The fragility of our existence stared at my face earlier this morning as I was hanging on the footboard of the viciously crowded Mumbai local. I almost slipped, but thanks to my luck and that angelic aunt that I’m here typing this and not, waiting to be another nugget in tomorrow’s newspaper. Posing as the protagonist of the sorry article on which everyone feels the pity, and then it is nothing but an archive to be forgotten.
The mental investment on the issue of over-crowded trains is so little, that there is no necessity to understand the problem or to care. This is because everything keeps going on non-stop until, it hits close to home. There are thousands of people travelling in the rush peak hour from north Mumbai to south, struggling in the compartment. It is an everyday gamble of life and death, the probability of the latter increasing as the population keeps increasing. It is nothing but a sheer competition of spaces. Those who win survive, while the others hang and hope not to die.

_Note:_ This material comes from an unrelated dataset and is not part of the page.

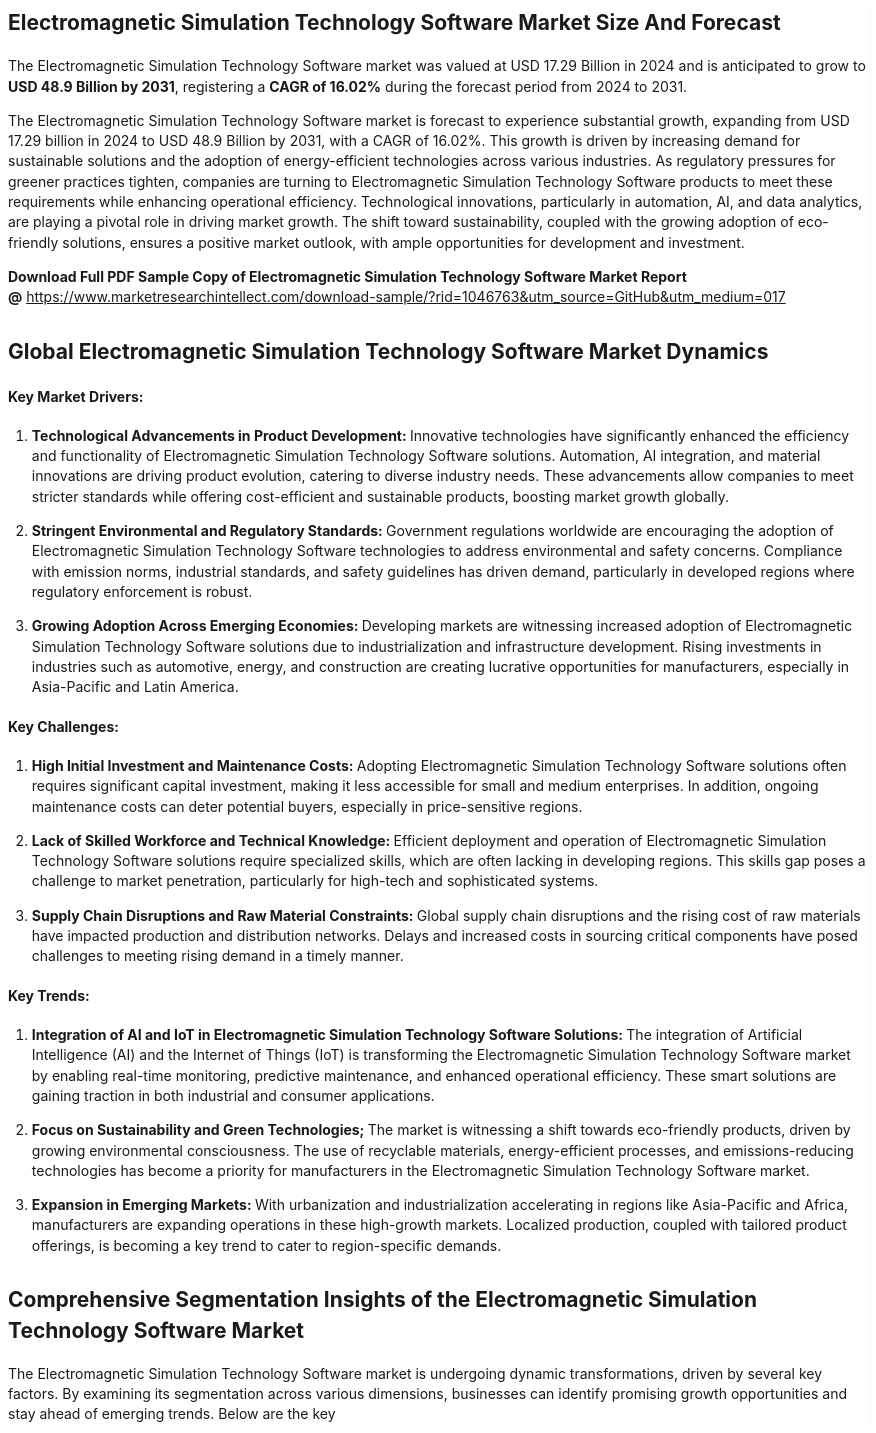 <h2>Electromagnetic Simulation Technology Software Market Size And Forecast</h2><p>The Electromagnetic Simulation Technology Software market was valued at USD 17.29 Billion in 2024 and is anticipated to grow to <strong>USD 48.9 Billion by 2031</strong>, registering a <strong>CAGR of 16.02%</strong> during the forecast period from 2024 to 2031.</p><p>The Electromagnetic Simulation Technology Software market is forecast to experience substantial growth, expanding from USD 17.29 billion in 2024 to USD 48.9 Billion by 2031, with a CAGR of 16.02%. This growth is driven by increasing demand for sustainable solutions and the adoption of energy-efficient technologies across various industries. As regulatory pressures for greener practices tighten, companies are turning to Electromagnetic Simulation Technology Software products to meet these requirements while enhancing operational efficiency. Technological innovations, particularly in automation, AI, and data analytics, are playing a pivotal role in driving market growth. The shift toward sustainability, coupled with the growing adoption of eco-friendly solutions, ensures a positive market outlook, with ample opportunities for development and investment.</p><p><strong>Download Full PDF Sample Copy of Electromagnetic Simulation Technology Software Market Report @</strong>&nbsp;<a href="https://www.marketresearchintellect.com/download-sample/?rid=1046763&amp;utm_source=GitHub&amp;utm_medium=017">https://www.marketresearchintellect.com/download-sample/?rid=1046763&amp;utm_source=GitHub&amp;utm_medium=017</a></p><h2>Global Electromagnetic Simulation Technology Software Market Dynamics</h2><h4><strong>Key Market Drivers:</strong></h4><ol><li><p><strong>Technological Advancements in Product Development:&nbsp;</strong>Innovative technologies have significantly enhanced the efficiency and functionality of Electromagnetic Simulation Technology Software solutions. Automation, AI integration, and material innovations are driving product evolution, catering to diverse industry needs. These advancements allow companies to meet stricter standards while offering cost-efficient and sustainable products, boosting market growth globally.</p></li><li><p><strong>Stringent Environmental and Regulatory Standards:&nbsp;</strong>Government regulations worldwide are encouraging the adoption of Electromagnetic Simulation Technology Software technologies to address environmental and safety concerns. Compliance with emission norms, industrial standards, and safety guidelines has driven demand, particularly in developed regions where regulatory enforcement is robust.</p></li><li><p><strong>Growing Adoption Across Emerging Economies:&nbsp;</strong>Developing markets are witnessing increased adoption of Electromagnetic Simulation Technology Software solutions due to industrialization and infrastructure development. Rising investments in industries such as automotive, energy, and construction are creating lucrative opportunities for manufacturers, especially in Asia-Pacific and Latin America.</p></li></ol><h4><strong>Key Challenges:</strong></h4><ol><li><p><strong>High Initial Investment and Maintenance Costs:&nbsp;</strong>Adopting Electromagnetic Simulation Technology Software solutions often requires significant capital investment, making it less accessible for small and medium enterprises. In addition, ongoing maintenance costs can deter potential buyers, especially in price-sensitive regions.</p></li><li><p><strong>Lack of Skilled Workforce and Technical Knowledge:&nbsp;</strong>Efficient deployment and operation of Electromagnetic Simulation Technology Software solutions require specialized skills, which are often lacking in developing regions. This skills gap poses a challenge to market penetration, particularly for high-tech and sophisticated systems.</p></li><li><p><strong>Supply Chain Disruptions and Raw Material Constraints:&nbsp;</strong>Global supply chain disruptions and the rising cost of raw materials have impacted production and distribution networks. Delays and increased costs in sourcing critical components have posed challenges to meeting rising demand in a timely manner.</p></li></ol><h4><strong>Key Trends:</strong></h4><ol><li><p><strong>Integration of AI and IoT in Electromagnetic Simulation Technology Software Solutions:&nbsp;</strong>The integration of Artificial Intelligence (AI) and the Internet of Things (IoT) is transforming the Electromagnetic Simulation Technology Software market by enabling real-time monitoring, predictive maintenance, and enhanced operational efficiency. These smart solutions are gaining traction in both industrial and consumer applications.</p></li><li><p><strong>Focus on Sustainability and Green Technologies;&nbsp;</strong>The market is witnessing a shift towards eco-friendly products, driven by growing environmental consciousness. The use of recyclable materials, energy-efficient processes, and emissions-reducing technologies has become a priority for manufacturers in the Electromagnetic Simulation Technology Software market.</p></li><li><p><strong>Expansion in Emerging Markets:&nbsp;</strong>With urbanization and industrialization accelerating in regions like Asia-Pacific and Africa, manufacturers are expanding operations in these high-growth markets. Localized production, coupled with tailored product offerings, is becoming a key trend to cater to region-specific demands.</p></li></ol><div class="article-main__content" data-test-id="publishing-text-block"><h2>Comprehensive Segmentation Insights of the Electromagnetic Simulation Technology Software Market</h2><p>The Electromagnetic Simulation Technology Software market is undergoing dynamic transformations, driven by several key factors. By examining its segmentation across various dimensions, businesses can identify promising growth opportunities and stay ahead of emerging trends. Below are the key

Is this the spirit of Mumbai, as they call it? The city is an infrastructural mess, but yet the financial crest. Is it a boon or a gain, I wonder. Due to the capability to generate and earn, it has successfully invited many people but it doesn’t have the capability to take in so many, and what is at risk? After every contingency, there is a quiet uproar till the problem is shoved into oblivion. Nothing is done, no efforts are made, even for mere closed-door compartments or increments in the number of trains.
We all are here to end, that is a said fact, but if the end is in such a way it is a kind of murder happening due to mere negligence. It is something that can be prevented just by a little action, a little attention.
After that moment, all I could think was, I may have been irrational considering my priorities where I chose hanging on the train rather than missing many of them for an hour or two, but it certainly shouldn’t ought to the end. I thought of my mother’s hug that I got this morning and I felt that maybe it could be the last, or the conversation that I had with my best friend would be the last. It was scary, so scary. I can’t do anything of the problem as of now, except practising caution and writing to our sorry government, but I can certainly now cherish and appreciate my life much more.
This article was published in the newspaper too :p yay!